[[ Exercise materials open ]]

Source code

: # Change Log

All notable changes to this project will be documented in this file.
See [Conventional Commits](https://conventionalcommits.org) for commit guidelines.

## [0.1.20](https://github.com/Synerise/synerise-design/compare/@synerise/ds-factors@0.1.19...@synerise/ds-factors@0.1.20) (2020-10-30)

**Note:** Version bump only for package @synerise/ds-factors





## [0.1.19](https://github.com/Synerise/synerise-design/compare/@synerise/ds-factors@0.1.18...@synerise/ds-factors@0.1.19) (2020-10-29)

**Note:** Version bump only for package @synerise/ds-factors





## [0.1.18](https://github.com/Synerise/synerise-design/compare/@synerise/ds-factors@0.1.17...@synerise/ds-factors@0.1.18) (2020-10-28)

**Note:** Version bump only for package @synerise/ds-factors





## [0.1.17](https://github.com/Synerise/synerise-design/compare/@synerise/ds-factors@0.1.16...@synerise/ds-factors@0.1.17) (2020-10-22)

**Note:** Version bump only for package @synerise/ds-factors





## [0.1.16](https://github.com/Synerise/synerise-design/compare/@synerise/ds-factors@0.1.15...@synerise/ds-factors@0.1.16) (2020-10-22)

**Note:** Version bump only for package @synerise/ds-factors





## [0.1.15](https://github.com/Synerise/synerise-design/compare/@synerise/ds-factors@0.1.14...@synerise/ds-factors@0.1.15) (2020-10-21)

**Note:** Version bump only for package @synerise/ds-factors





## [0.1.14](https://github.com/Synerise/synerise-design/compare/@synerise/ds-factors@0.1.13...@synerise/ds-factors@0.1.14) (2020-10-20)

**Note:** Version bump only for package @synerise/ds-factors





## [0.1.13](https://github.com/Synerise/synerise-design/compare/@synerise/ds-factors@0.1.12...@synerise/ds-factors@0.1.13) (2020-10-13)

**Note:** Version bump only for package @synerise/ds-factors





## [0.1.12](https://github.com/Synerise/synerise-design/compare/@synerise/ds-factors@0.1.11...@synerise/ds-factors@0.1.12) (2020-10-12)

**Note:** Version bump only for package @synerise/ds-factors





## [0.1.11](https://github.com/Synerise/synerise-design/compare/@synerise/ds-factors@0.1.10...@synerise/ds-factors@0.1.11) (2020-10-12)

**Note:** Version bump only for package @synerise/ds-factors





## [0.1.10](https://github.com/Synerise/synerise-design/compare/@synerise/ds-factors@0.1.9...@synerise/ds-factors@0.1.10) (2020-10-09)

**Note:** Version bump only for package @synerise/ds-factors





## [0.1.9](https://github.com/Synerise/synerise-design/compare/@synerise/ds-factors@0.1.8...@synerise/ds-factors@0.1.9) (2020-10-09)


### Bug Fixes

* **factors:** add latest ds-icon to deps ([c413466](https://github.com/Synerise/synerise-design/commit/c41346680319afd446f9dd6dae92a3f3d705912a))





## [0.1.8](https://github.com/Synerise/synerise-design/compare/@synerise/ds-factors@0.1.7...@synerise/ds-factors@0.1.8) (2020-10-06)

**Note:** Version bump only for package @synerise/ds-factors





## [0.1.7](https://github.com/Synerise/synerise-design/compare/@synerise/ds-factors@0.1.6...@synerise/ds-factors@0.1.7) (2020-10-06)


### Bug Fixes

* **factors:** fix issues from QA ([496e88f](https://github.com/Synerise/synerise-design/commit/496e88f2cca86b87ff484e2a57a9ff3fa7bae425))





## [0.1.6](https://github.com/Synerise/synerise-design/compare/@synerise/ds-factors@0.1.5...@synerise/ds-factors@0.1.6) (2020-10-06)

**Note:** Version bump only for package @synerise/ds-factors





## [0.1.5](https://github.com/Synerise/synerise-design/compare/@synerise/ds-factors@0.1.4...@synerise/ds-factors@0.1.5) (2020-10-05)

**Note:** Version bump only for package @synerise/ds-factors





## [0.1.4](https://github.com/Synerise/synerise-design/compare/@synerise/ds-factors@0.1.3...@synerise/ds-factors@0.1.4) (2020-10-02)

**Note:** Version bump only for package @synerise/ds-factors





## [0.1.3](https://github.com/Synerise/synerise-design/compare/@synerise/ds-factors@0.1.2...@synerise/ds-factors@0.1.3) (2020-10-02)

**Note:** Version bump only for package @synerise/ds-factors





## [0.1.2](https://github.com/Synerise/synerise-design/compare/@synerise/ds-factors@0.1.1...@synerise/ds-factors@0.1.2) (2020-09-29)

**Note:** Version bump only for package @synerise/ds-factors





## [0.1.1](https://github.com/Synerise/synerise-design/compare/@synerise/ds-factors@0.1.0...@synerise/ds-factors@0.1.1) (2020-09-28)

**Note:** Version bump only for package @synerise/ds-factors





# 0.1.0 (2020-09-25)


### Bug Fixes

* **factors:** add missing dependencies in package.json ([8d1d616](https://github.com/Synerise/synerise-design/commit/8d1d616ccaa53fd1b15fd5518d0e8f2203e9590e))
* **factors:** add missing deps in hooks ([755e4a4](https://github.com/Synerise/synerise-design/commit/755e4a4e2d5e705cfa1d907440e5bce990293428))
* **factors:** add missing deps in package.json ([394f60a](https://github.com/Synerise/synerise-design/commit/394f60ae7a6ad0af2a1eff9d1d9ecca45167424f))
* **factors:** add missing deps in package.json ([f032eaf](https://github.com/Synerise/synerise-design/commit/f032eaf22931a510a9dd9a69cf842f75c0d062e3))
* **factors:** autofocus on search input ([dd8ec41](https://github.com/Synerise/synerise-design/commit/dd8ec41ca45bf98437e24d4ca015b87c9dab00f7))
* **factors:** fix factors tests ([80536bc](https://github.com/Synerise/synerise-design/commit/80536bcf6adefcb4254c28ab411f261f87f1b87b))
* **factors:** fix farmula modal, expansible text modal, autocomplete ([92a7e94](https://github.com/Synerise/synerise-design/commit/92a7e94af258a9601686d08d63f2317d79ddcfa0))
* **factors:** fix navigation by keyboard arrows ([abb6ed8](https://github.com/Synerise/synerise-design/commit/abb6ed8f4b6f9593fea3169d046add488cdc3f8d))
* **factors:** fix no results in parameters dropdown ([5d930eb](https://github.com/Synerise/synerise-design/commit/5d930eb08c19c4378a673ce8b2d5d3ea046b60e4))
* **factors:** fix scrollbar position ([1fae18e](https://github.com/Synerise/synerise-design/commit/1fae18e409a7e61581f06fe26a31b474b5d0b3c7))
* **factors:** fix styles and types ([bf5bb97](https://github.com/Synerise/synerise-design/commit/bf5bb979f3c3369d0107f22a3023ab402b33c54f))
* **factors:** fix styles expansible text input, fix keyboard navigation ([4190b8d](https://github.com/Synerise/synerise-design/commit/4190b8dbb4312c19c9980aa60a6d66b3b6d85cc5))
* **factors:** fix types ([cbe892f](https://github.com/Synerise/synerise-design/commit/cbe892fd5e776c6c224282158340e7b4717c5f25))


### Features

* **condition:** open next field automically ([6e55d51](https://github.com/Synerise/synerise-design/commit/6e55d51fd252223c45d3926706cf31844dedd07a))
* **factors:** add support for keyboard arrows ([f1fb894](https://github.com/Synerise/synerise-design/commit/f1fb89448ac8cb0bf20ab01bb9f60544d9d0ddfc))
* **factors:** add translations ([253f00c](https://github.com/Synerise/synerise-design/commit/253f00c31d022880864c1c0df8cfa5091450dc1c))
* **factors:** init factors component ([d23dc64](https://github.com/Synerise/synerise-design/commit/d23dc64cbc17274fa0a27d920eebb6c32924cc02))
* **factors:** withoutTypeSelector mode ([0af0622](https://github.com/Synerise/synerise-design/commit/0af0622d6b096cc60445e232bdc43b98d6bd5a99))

[[ Exercise materials closed ]]

• [Activity] Where a line above holds the word "arrows", copy it.

• [Answer area]
* **factors:** fix navigation by keyboard arrows ([abb6ed8](https://github.com/Synerise/synerise-design/commit/abb6ed8f4b6f9593fea3169d046add488cdc3f8d))
* **factors:** add support for keyboard arrows ([f1fb894](https://github.com/Synerise/synerise-design/commit/f1fb89448ac8cb0bf20ab01bb9f60544d9d0ddfc))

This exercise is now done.